Re: [PATCH printk v4 17/27] printk: nbcon: Use nbcon consoles in console_flush_all()

From: John Ogness
Date: Thu Apr 18 2024 - 17:45:11 EST


On 2024-04-18, Petr Mladek <pmladek@xxxxxxxx> wrote:
>> > Solve this problem by introducing[*] nbcon_atomic_flush_all()
>> > which would flush even newly added messages and
>> > call this in nbcon_cpu_emergency_exit() when the printk
>> > kthread does not work. It should bail out when there
>> > is a panic in progress.
>> >
>> > Motivation: It does not matter which "atomic" context
>> > flushes NORMAL/EMERGENCY messages when
>> > the printk kthread is not available.
>>
>> I do not think that solves the problem. If the console is in an unsafe
>> section, nothing can be printed.
>
> IMHO, it solves the problem.
>
> The idea is simple:
>
> "The current nbcon console owner will be responsible for flushing
> all messages when the printk kthread does not exist."

Currently this is not valid. It assumes owners are printers. That is not
always true. The owner might be some task modifying the baud rate and
has nothing to do with printing.

> The prove is more complicated:
>
> 1. Let's put aside panic. We already do the best effort there.
>
> 2. Emergency mode currently violates the rule because
> nbcon_atomic_flush_pending() ignores the simple rule.
>
> => FIX: improve nbcon_cpu_emergency_exit() to flush
> all messages when kthreads are not ready.

Emergency mode cannot flush _anything_ if there is an owner in an unsafe
region. (And that owner may not be a printer.)

> 3. Normal mode flushes nbcon consoles via
> nbcon_legacy_emit_next_record() from console_unlock()
> before the kthreads are started.
>
> It is not reliable when nbcon_try_acquire() fails.
> But it would fail only when there is another user.
> The other owner might be:
>
> + panic: will handle everything
>
> + emergency: should flush everything [*]
>
> + normal: can't happen because of con->device() lock.

As the code is now, "normal" does not imply con->device() lock.
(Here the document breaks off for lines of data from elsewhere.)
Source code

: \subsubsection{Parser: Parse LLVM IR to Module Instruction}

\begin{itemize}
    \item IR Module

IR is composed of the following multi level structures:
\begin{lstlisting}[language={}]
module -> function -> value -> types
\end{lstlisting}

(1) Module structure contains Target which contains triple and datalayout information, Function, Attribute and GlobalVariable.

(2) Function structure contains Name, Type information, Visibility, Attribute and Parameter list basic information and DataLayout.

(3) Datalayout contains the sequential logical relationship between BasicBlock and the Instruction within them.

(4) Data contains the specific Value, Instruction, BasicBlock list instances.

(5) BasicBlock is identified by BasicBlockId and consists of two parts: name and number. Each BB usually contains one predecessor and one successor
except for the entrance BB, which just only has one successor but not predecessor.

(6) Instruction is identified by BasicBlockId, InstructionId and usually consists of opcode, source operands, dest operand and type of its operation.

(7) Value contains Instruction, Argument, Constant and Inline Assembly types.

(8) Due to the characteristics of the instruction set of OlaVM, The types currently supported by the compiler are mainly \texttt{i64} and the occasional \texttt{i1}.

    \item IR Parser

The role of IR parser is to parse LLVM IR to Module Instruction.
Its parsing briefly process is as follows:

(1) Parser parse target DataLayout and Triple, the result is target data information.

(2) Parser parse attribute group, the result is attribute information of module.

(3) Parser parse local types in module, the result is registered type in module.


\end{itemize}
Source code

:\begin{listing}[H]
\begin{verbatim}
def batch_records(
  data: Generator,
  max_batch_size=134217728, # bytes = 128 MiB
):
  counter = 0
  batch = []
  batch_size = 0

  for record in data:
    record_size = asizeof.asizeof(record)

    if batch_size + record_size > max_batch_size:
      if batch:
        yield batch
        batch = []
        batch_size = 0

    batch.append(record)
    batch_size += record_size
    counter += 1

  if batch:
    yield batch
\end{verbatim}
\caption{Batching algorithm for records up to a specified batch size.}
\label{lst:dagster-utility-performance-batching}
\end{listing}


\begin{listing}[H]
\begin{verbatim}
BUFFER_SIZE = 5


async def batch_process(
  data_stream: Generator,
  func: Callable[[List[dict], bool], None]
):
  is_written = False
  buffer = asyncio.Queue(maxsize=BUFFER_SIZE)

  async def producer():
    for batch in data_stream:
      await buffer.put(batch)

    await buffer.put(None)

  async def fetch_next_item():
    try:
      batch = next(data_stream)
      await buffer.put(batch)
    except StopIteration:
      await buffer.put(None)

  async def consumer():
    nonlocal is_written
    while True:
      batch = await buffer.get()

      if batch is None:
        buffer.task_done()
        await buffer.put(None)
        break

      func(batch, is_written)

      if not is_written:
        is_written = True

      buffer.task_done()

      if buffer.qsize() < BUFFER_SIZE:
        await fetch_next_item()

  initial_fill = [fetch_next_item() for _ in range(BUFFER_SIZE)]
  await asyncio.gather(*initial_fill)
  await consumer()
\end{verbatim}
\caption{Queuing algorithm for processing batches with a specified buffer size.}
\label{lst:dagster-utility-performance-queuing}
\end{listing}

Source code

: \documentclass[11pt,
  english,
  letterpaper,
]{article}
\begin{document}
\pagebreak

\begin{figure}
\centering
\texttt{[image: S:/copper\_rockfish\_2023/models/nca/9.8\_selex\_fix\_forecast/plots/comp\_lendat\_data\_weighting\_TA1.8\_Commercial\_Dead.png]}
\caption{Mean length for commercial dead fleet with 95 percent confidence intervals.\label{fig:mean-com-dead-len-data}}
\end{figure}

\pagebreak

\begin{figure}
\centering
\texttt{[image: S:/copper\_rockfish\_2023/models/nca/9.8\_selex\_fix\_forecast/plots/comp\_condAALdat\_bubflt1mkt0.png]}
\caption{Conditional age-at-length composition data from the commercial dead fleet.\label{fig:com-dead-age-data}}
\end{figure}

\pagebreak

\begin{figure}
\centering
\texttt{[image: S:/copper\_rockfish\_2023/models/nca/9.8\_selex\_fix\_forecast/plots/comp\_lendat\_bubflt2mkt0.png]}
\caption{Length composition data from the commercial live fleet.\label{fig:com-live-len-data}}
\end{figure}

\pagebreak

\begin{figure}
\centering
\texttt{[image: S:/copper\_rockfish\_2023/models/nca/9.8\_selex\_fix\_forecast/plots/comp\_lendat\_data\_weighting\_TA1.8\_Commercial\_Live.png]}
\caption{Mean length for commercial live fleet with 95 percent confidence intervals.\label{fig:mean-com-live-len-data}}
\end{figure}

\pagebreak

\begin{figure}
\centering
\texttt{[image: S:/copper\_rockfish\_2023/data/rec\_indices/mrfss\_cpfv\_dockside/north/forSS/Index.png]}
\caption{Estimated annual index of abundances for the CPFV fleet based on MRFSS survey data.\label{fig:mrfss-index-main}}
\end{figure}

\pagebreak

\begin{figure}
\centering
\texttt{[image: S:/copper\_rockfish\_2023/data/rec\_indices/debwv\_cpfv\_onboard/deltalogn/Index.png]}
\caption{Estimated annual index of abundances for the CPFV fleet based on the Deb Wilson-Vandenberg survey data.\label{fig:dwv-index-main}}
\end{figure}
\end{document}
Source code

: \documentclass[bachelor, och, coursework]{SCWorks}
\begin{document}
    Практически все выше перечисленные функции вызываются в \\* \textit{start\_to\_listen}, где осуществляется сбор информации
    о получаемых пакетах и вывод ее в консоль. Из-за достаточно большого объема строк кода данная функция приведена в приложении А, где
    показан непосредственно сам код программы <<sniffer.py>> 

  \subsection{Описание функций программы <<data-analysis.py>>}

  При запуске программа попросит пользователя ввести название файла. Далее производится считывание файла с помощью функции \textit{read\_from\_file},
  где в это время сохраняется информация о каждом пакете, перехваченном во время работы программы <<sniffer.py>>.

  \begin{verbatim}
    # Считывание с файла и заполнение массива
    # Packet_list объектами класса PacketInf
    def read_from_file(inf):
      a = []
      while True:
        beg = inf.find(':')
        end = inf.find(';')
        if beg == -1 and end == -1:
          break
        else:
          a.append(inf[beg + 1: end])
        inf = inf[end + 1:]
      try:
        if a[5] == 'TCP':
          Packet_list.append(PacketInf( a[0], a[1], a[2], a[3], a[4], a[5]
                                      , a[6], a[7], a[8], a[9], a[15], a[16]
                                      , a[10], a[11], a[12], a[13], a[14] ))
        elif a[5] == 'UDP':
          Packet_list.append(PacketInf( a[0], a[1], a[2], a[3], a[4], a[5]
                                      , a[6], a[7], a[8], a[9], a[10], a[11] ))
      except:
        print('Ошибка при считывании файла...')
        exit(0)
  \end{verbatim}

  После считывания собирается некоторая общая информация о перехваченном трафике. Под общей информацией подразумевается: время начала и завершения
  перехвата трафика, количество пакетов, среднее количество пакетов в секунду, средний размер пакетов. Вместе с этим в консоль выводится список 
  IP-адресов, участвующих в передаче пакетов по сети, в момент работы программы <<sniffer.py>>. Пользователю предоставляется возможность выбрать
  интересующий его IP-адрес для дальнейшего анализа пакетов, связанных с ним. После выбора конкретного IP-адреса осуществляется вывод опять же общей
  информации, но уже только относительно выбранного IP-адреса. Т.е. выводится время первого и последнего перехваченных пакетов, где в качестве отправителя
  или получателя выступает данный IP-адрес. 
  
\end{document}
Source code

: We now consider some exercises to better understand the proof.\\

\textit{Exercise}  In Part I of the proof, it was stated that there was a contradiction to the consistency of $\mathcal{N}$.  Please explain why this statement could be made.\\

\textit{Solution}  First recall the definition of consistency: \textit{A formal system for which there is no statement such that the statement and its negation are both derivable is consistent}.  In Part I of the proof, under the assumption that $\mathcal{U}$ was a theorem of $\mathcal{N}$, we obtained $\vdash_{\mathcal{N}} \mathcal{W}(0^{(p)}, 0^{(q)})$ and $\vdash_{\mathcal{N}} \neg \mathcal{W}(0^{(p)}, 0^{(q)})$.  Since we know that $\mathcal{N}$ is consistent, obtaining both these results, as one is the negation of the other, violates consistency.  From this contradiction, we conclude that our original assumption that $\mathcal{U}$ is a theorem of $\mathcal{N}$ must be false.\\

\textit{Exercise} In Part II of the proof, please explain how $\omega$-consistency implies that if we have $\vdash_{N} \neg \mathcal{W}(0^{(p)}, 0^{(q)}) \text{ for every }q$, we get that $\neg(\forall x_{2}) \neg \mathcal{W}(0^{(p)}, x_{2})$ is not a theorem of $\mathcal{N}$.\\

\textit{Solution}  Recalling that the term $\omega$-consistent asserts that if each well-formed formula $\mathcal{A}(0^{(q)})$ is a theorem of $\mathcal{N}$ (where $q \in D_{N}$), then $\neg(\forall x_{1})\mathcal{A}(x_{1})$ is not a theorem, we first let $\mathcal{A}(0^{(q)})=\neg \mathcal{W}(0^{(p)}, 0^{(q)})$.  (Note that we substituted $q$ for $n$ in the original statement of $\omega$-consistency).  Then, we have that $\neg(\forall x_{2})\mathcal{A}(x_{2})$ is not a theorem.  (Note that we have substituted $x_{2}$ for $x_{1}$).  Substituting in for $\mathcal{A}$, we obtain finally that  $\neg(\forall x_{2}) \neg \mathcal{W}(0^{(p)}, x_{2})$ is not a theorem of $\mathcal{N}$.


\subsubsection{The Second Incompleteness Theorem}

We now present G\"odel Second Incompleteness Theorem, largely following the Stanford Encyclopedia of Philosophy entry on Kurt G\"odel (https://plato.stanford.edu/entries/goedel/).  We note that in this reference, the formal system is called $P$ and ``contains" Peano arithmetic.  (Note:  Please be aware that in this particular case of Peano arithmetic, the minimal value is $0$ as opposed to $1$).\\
When
using con->write_atomic(), we do not (and can not) use the con->device()
lock. So normal _can_ fail in nbcon_legacy_emit_next_record() if another
CPU is adjusting the baud rate. This is why I said the problem with
"emergency" is basically the same problem as "normal" (WRT using
write_atomic()).

> => The only remaining problem is to fix nbcon_atomic_flush_pending()
> to flush everything when the kthreads are not started yet.

I think my proposed change handles it better. I have been doing various
tests and also adjusted it a bit.

The reason the flushing fails is because another context owns the
console. So I think it makes sense for that owner to handle flushing
responsibility when releasing ownership (even if that context was just
changing the baud rate).

[ Keep in mind we are only talking about printing via write_atomic()
when the kthread is not available. ]

If the current owner is a normal printing context, it will print to
completion anyway (via console_flush_all()).

If the current owner is an emergency printing context, it will only
print the emergency messages (as PRIO_EMERGENCY). However, when it
releases ownership, it could flush the remaining records (as
PRIO_NORMAL) in the same fashion as console_flush_all() does it.

If the current owner is a non-printing context, when it releases
ownership, it could flush the remaining records (as PRIO_NORMAL) in the
same fashion as console_flush_all() does it.

So what I am proposing is that we add two new normal-flushing sites that
are only used when the kthread is not available:

1. after exiting emergency mode: in nbcon_cpu_emergency_exit()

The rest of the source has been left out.